It's a well-known fact that, back when Britain had an empire, you couldn't step into the foggy London night without occasionally tripping over the odd robot here and there. Every house and factory had a small army for protection, complete with complicated computers and pressure-sensitive mines. Like a pair of Queen Victoria's underpants, it was impossible to break into a house without risking a swift kicking where you'd rather not be kicked. This is the world that you enter when you start to play The Swindle.
The whole steampunk thing feels a little overplayed these days. Not because it doesn't work or even because it's overused, but so often it feels like an excuse to have shadowy graphics. It ends up average, an excuse to go with something a little bit quirky, but mostly safe. That's partly true for The Swindle. Its steampunk style – with metal rocket ships, zeppelins, and top hat wearing robots – is neat, but unambitious.
As for the game itself, each level asks you to sneak into a house, take as much money as you possibly can without being killed, and then escape. You can use the money to upgrade your skills or purchase new techniques, or you can buy your way into more luxuriant areas with a higher amount of wealth.
At its most basic level, the game is a 2D platformer, and in that regard it works quite well. This is particularly true when you start racking up upgrades, and you find that you have complete control over your character and the way that you get around. Add in a little bit of exploration and stealth gameplay and you pretty much have things summed up.

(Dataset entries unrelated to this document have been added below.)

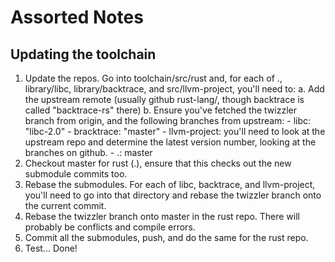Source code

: # Assorted Notes

## Updating the toolchain

1. Update the repos. Go into toolchain/src/rust and, for each of ., library/libc, library/backtrace, and src/llvm-project, you'll need to:
    a. Add the upstream remote (usually github rust-lang/<name of repo>, though backtrace is called "backtrace-rs" there)
    b. Ensure you've fetched the twizzler branch from origin, and the following branches from upstream:
        - libc: "libc-2.0"
        - bracktrace: "master"
        - llvm-project: you'll need to look at the upstream repo and determine the latest version number, looking at the branches on github.
        - .: master
2. Checkout master for rust (.), ensure that this checks out the new submodule commits too.
3. Rebase the submodules. For each of libc, backtrace, and llvm-project, you'll need to go into that directory and rebase the twizzler branch onto the current commit.
4. Rebase the twizzler branch onto master in the rust repo. There will probably be conflicts and compile errors.
5. Commit all the submodules, push, and do the same for the rust repo.
6. Test...
Done!
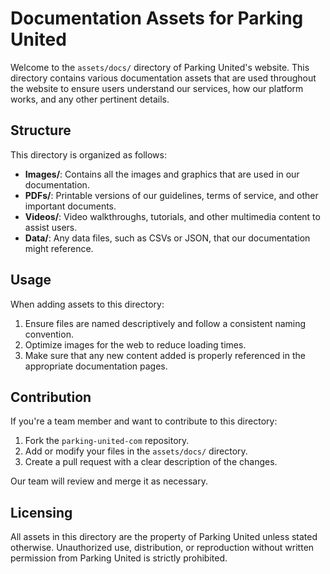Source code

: # Documentation Assets for Parking United

Welcome to the `assets/docs/` directory of Parking United's website. This directory contains various documentation assets that are used throughout the website to ensure users understand our services, how our platform works, and any other pertinent details.

## Structure

This directory is organized as follows:

- **Images/**: Contains all the images and graphics that are used in our documentation.
- **PDFs/**: Printable versions of our guidelines, terms of service, and other important documents.
- **Videos/**: Video walkthroughs, tutorials, and other multimedia content to assist users.
- **Data/**: Any data files, such as CSVs or JSON, that our documentation might reference.

## Usage

When adding assets to this directory:

1. Ensure files are named descriptively and follow a consistent naming convention.
2. Optimize images for the web to reduce loading times.
3. Make sure that any new content added is properly referenced in the appropriate documentation pages.

## Contribution

If you're a team member and want to contribute to this directory:

1. Fork the `parking-united-com` repository.
2. Add or modify your files in the `assets/docs/` directory.
3. Create a pull request with a clear description of the changes.

Our team will review and merge it as necessary.

## Licensing

All assets in this directory are the property of Parking United unless stated otherwise. Unauthorized use, distribution, or reproduction without written permission from Parking United is strictly prohibited.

You're given 100 days to prepare for a big mission; each level you play equals one day. This may sound like a long time, but it really depends on how much you manage to fit into it. If you're lucky, and you get a bunch of simple levels that practically gift you money for next to no effort, then you'll be done and dusted well ahead of the 100 day time limit. On the other hand, failure, especially for any length of time, is really going to sting.
The biggest issue – if you don't mind the art – is that the game only ever really feels rewarding if you're winning. This sounds like a stupid thing to say, but it's absolutely true. If you're having a bad day and you don't make any money, you won't get any upgrades either, which becomes very repetitive very quickly. There's no great challenge to overcome, no horse to climb back up on – there's just a rapidly dropping number of missions and the same backdrops time and time again.
Each level is procedurally generated, so in theory you never get the same experience twice. There's only a certain amount of changes that can be made, of course, but there's enough variety in the algorithm to make it work. The only real time that you'll notice the code is on the odd occasion where the generation mucks up in some way, leaving all of the cash in an underground room that you can't get to or locking you into a position that you can't possibly get out of. These are few and far between, but it happens enough that you'll notice it during a single playthrough.
When you're playing well and you're not getting impossible to beat levels, The Swindle is actually a lot of fun. As you progress, you'll unlock techniques which are incredibly creative and great fun to utilise; it starts off slowly, but quickly gathers speed if you know what to spend your money on. Actually getting a perfect run, though – where you finish the game with the character that you started with and not one of their replacements when they (almost inevitably) die – is next to impossible, but more casual thieves will have some fun simply dipping in and out.
The problem is that there's just not enough substance to this to keep the average burglar occupied for extended periods of time. Aside from the artwork this is a great concept that's been rather well executed – we just can't shake the feeling that the idea could have been taken further in the right gloved hands.
The Swindle is a solid game, but it's a swag bag short of our full recommendation. As a title to play over a weekend – or between other games with more substance – it can't really be knocked, but don't expect to be feeling light fingered forever. This is a cunning con, a solid swizz – but it's been robbed of crime of the century status.
I like the art style. It looks like something I would enjoy.
I know exactly what you mean by the "quirky but safe" thing. It's this kind of mass-produced, cookie cutter "uniqueness" that you see mainly in indie games and Tim Burton films.
@Matroska You just sold me the game good sir with the tim Burton reaction i love those movies.